Well-formed substring tables

For the purposes of this chapter, we will equip ourselves with Grammar5 as a fragment of a simple phrase structure grammar for English.


BOX:




Rule {simple sentence formation} S -> NP VP. Rule {intransitive verb} VP -> IV. Rule {intransitive verb plus PP complement} VP -> IV PP. Rule {transitive verb} VP -> TV NP. Rule {transitive verb plus PP complement} VP -> TV NP PP. Rule {transitive verb plus VP complement} VP -> TV NP VP. Rule {simple noun phrase} NP -> Det N. Rule {noun phrase with PP complement} NP -> Det N PP. Rule {simple prepositional phrase} PP -> P NP.

Word the: <cat> = Det. Word her: <cat> = Det. Word her: <cat> = NP. Word they: <cat> = NP. Word nurses: <cat> = NP. Word nurses: <cat> = N. Word book: <cat> = N. Word travel: <cat> = N. Word report: <cat> = N. Word report: <cat> = IV. Word hear: <cat> = TV. Word see: <cat> = TV. Word on: <cat> = P.



Grammar5 will assign structures to such sentences as:


Nurses hear her. The nurses report. They see the book on the nurses. They hear her report on the nurses.

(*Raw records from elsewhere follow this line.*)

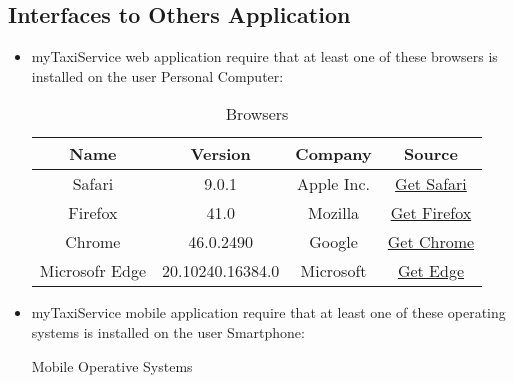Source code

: \documentclass{report}
\begin{document}
		\subsection{Interfaces to Others Application}
			\begin{itemize}
				\item myTaxiService web application require that at least one of these browsers is installed on the user Personal Computer:
			
					\begin{center}
						\begin{table}[h!]
							
							\begin{center}
								\caption{Browsers}
								\label{tab:browsersTable}

								\begin{tabular}{cccc}
									\toprule
									\textbf{Name} & \textbf{Version} & \textbf{Company} & \textbf{Source}\\
									\midrule
									Safari & 9.0.1 & Apple Inc. & \href{http://www.apple.com/safari/}{Get Safari}\\
									\midrule
									Firefox & 41.0 & Mozilla & \href{https://www.mozilla.org/en-US/firefox/new/}{Get Firefox}\\
									\midrule
									Chrome & 46.0.2490 & Google & \href{https://www.google.com/chrome/browser/desktop/}{Get Chrome}\\
									\midrule
									Microsofr Edge & 20.10240.16384.0 & Microsoft & \href{https://www.microsoft.com/en-us/download/details.aspx?id=48126}{Get Edge}\\
									\bottomrule
								\end{tabular}
							\end{center}
							
						\end{table}
					\end{center}

				\item myTaxiService mobile application require that at least one of these operating systems is installed on the user Smartphone:

					\begin{center}
						\begin{table}[h!]
							
							\begin{center}
								\caption{Mobile Operative Systems}
								\label{tab:mobileOSTable}


\end{center}
\end{table}
\end{center}
\end{itemize}
\end{document}
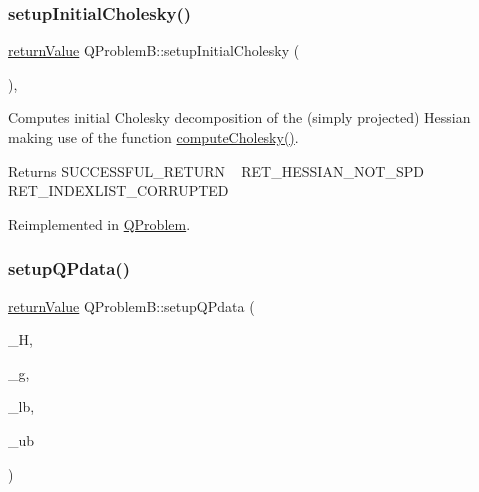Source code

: \subsubsection{\texorpdfstring{setup\+Initial\+Cholesky()}{setupInitialCholesky()}}
{\footnotesize\ttfamily \hyperlink{_message_handling_8hpp_a81d556f613bfbabd0b1f9488c0fa865e}{return\+Value} Q\+Problem\+B\+::setup\+Initial\+Cholesky (\begin{DoxyParamCaption}{ }\end{DoxyParamCaption})\hspace{0.3cm}{\ttfamily [protected]}, {\ttfamily [virtual]}}

Computes initial Cholesky decomposition of the (simply projected) Hessian making use of the function \hyperlink{class_q_problem_b_a5f9fa59b80f990a897ba783e89dd03d3}{compute\+Cholesky()}. \begin{DoxyReturn}{Returns}
S\+U\+C\+C\+E\+S\+S\+F\+U\+L\+\_\+\+R\+E\+T\+U\+RN ~\newline
 R\+E\+T\+\_\+\+H\+E\+S\+S\+I\+A\+N\+\_\+\+N\+O\+T\+\_\+\+S\+PD ~\newline
 R\+E\+T\+\_\+\+I\+N\+D\+E\+X\+L\+I\+S\+T\+\_\+\+C\+O\+R\+R\+U\+P\+T\+ED 
\end{DoxyReturn}


Reimplemented in \hyperlink{class_q_problem_acb3d279975d00e5e459af3a7bb056658}{Q\+Problem}.

\mbox{\label{class_q_problem_b_ab785215eb0f10994203a19632b715212}} 
\subsubsection{\texorpdfstring{setup\+Q\+Pdata()}{setupQPdata()}\hspace{0.1cm}{\footnotesize\ttfamily [1/2]}}
{\footnotesize\ttfamily \hyperlink{_message_handling_8hpp_a81d556f613bfbabd0b1f9488c0fa865e}{return\+Value} Q\+Problem\+B\+::setup\+Q\+Pdata (\begin{DoxyParamCaption}\item[{\hyperlink{class_symmetric_matrix}{Symmetric\+Matrix} $\ast$}]{\+\_\+H,  }\item[{const \hyperlink{qp_o_a_s_e_s__wrapper_8h_a0d00e2b3dfadee81331bbb39068570c4}{real\+\_\+t} $\ast$const}]{\+\_\+g,  }\item[{const \hyperlink{qp_o_a_s_e_s__wrapper_8h_a0d00e2b3dfadee81331bbb39068570c4}{real\+\_\+t} $\ast$const}]{\+\_\+lb,  }\item[{const \hyperlink{qp_o_a_s_e_s__wrapper_8h_a0d00e2b3dfadee81331bbb39068570c4}{real\+\_\+t} $\ast$const}]{\+\_\+ub }\end{DoxyParamCaption})\hspace{0.3cm}{\ttfamily [protected]}}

Since the grammar has no number agreement mechanism and no case distinctions, it will also assign structures to a range of ungrammatical strings, such as '*The book hear they', as well as a typical collection of grammatical but silly sentences, such as 'They hear the book'. These apparent shortcomings are not our focus of interest here, however. Our concern initially is with the nature of the encoding of information about strings that a parser can glean from this grammar.

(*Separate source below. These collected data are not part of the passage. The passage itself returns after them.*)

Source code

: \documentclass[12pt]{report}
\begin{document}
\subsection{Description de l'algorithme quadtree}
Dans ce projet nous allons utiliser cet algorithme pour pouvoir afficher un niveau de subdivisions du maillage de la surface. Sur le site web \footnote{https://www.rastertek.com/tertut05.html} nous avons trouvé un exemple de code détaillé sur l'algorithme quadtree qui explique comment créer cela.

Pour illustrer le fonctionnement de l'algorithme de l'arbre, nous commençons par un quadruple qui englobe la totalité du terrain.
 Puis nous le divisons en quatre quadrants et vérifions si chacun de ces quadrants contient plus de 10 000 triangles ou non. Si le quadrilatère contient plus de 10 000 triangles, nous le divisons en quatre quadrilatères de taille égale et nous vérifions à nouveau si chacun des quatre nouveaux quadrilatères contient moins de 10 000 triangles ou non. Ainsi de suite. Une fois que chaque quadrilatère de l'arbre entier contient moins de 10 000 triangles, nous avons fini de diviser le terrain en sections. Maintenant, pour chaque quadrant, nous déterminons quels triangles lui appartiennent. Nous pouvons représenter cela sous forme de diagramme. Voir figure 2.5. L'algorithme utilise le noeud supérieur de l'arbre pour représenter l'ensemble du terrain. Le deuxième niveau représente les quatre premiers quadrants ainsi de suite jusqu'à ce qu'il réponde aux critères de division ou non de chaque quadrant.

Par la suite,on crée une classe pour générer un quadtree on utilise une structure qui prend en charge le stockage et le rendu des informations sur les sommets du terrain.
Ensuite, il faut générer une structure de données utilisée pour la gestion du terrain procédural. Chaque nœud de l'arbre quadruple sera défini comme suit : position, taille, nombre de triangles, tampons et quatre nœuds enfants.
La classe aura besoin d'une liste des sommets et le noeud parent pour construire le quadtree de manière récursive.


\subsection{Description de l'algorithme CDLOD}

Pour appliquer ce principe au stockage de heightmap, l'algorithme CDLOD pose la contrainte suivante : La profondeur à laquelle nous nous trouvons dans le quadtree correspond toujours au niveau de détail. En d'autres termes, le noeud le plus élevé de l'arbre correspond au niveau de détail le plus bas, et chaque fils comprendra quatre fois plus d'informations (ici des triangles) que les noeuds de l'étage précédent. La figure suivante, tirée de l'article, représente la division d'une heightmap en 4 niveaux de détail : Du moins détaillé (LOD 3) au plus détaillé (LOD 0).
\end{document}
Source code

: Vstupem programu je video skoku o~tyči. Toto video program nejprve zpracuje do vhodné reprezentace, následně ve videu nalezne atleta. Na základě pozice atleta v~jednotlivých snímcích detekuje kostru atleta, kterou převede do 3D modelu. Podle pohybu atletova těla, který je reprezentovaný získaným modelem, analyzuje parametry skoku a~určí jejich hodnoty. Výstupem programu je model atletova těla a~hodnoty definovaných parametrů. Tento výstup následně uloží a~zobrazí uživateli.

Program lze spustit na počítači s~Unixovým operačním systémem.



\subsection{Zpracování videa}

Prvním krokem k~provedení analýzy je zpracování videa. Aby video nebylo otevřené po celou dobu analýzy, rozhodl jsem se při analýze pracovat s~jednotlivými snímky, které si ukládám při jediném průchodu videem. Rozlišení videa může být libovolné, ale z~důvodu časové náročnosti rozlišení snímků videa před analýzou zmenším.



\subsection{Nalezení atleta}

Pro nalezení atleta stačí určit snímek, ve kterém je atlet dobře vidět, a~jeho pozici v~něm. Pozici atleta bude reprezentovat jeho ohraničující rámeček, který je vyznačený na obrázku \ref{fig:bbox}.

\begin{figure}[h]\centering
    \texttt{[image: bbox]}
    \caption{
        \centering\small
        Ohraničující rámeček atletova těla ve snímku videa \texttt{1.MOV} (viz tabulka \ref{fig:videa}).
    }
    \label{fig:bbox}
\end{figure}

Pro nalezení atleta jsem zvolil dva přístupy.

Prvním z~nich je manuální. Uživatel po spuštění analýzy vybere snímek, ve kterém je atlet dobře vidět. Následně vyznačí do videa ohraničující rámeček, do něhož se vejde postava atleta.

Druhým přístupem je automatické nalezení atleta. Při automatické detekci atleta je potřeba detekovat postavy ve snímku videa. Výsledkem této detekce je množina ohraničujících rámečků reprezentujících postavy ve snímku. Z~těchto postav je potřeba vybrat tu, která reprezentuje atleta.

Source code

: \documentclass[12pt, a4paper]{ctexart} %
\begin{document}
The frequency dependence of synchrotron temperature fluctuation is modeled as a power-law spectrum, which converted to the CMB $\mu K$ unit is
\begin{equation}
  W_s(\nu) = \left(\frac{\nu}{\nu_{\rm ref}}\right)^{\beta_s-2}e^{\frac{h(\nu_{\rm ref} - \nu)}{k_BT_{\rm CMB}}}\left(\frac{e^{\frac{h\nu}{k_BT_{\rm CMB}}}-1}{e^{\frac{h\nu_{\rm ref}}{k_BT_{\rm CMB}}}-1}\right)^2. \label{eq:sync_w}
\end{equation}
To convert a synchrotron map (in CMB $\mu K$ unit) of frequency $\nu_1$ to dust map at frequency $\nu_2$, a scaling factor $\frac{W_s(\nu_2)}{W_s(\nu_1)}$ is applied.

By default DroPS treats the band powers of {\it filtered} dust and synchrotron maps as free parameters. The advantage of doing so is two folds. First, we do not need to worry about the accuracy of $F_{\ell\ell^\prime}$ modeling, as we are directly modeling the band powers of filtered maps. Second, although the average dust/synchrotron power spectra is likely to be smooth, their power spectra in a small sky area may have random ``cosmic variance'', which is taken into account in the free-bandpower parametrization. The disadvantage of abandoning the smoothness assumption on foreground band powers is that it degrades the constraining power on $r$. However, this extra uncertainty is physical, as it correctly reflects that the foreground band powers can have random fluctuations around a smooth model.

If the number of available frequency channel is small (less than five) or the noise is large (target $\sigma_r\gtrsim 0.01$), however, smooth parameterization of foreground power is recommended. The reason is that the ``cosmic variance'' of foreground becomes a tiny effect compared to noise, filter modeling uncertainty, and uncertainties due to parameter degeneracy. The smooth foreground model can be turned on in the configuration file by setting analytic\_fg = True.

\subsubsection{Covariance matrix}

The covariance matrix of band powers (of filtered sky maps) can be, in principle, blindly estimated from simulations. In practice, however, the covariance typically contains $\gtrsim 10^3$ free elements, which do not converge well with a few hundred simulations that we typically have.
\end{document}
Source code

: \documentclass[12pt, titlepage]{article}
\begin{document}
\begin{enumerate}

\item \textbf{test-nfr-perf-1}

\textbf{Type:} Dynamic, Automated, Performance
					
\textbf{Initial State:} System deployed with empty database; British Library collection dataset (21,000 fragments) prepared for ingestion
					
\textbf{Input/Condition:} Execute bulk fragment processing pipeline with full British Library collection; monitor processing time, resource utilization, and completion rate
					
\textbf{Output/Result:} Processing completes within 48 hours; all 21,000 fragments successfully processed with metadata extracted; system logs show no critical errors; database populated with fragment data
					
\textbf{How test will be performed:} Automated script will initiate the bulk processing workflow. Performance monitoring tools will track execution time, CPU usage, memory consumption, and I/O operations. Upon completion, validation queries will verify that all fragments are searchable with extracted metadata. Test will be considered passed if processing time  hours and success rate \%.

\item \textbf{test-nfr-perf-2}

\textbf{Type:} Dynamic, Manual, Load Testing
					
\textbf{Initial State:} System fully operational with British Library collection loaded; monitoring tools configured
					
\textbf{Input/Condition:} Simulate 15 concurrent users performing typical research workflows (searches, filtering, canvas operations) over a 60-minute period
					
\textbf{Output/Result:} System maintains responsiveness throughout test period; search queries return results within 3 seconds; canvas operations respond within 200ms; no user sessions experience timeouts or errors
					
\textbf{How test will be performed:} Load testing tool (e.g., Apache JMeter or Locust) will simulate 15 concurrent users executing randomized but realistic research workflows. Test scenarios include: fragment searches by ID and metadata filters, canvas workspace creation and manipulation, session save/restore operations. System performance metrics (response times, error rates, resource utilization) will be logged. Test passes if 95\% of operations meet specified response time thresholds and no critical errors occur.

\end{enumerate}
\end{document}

Consider the problem confronted by a top-down parser faced with the string 'they saw the nurses report'. Ignoring the parsing of the subject noun phrase, the top of the search tree looks as shown in Figure 6.1(a). (For brevity, we have assumed that the parser is intelligent with lexical categories and does not waste time looking for lexical items that are not present.) The main part of the tree (circled) shows the parser's efforts in looking for just a noun phrase after the transitive verb 'saw'. All the paths in this part of the tree lead to failure, because there is an intransitive verb after the noun phrase, but nevertheless along the way a noun phrase is successfully parsed. The worrying thing is that an almost identical tree is to be found when we look more closely at the next subtree (Figure 6.1(b)). Apart from the bottom left node, this tree is exactly like the previous one, except that there is an extra PP in front of each ':'. So, the parser is having to do exactly the same work looking for a noun phrase in this part of the tree. Moreover, the same thing happens yet again in the third subtree, although this time there will be an extra VP in front of each ':', but the work done looking for the noun phrase will be the same. Here, perhaps the extra work may not matter much, but parsing a noun phrase can sometimes be a lengthy process, and it would be wasteful to carry out the same work three times.

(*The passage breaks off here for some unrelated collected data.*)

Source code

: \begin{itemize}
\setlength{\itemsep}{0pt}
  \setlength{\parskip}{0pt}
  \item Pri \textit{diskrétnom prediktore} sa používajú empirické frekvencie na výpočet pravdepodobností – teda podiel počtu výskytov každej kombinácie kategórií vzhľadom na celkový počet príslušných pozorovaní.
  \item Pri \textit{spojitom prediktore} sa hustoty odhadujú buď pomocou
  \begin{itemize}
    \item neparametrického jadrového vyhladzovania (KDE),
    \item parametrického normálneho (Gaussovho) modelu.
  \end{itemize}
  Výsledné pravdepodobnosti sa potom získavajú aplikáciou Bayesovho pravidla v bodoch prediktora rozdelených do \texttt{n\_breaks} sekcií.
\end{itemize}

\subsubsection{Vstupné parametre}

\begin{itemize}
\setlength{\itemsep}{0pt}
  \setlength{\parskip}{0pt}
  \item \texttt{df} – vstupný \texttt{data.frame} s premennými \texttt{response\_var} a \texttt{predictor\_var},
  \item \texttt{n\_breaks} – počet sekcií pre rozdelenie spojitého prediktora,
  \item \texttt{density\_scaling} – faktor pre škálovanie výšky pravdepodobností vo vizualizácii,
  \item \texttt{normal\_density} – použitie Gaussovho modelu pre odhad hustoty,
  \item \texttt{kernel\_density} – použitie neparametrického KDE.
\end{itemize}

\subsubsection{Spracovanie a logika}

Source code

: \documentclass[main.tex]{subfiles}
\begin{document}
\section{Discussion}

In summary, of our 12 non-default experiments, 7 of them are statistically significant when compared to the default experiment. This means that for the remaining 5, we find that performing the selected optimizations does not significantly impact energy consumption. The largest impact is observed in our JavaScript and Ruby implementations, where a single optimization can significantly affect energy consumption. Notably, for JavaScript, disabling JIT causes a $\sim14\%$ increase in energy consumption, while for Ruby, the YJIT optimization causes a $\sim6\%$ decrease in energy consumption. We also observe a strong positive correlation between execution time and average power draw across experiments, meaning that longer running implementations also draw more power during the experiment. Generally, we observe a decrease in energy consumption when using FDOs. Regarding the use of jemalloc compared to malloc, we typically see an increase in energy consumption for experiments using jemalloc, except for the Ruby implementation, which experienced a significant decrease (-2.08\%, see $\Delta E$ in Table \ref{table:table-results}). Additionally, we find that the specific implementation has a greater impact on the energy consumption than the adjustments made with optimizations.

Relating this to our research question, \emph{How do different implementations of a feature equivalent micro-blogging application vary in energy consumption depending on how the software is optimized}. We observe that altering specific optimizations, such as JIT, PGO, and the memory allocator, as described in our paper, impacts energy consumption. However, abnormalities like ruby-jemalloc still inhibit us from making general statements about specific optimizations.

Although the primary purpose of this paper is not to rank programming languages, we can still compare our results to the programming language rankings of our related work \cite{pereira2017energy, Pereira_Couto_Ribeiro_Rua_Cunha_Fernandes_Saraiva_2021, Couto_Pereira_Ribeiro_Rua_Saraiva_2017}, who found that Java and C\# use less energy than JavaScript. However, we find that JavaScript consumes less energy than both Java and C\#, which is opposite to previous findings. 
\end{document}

In this example, we have discovered that there is redundancy in the parsing search space; that is, there are repetitions of essentially the same situation coming up again and again. How can we alleviate this problem? The trouble is that the parsers we have described have no memory of what they have done before. If our parser is exploring the search tree depth first from left to right, it will successfully parse the noun phrase 'the nurses' in the first subtree. But since this subtree leads to failure, everything in it will be discarded and the work will have to begin again in the second subtree. If the parser had kept some record of what it had found, it would not have had to repeat the work of finding it again.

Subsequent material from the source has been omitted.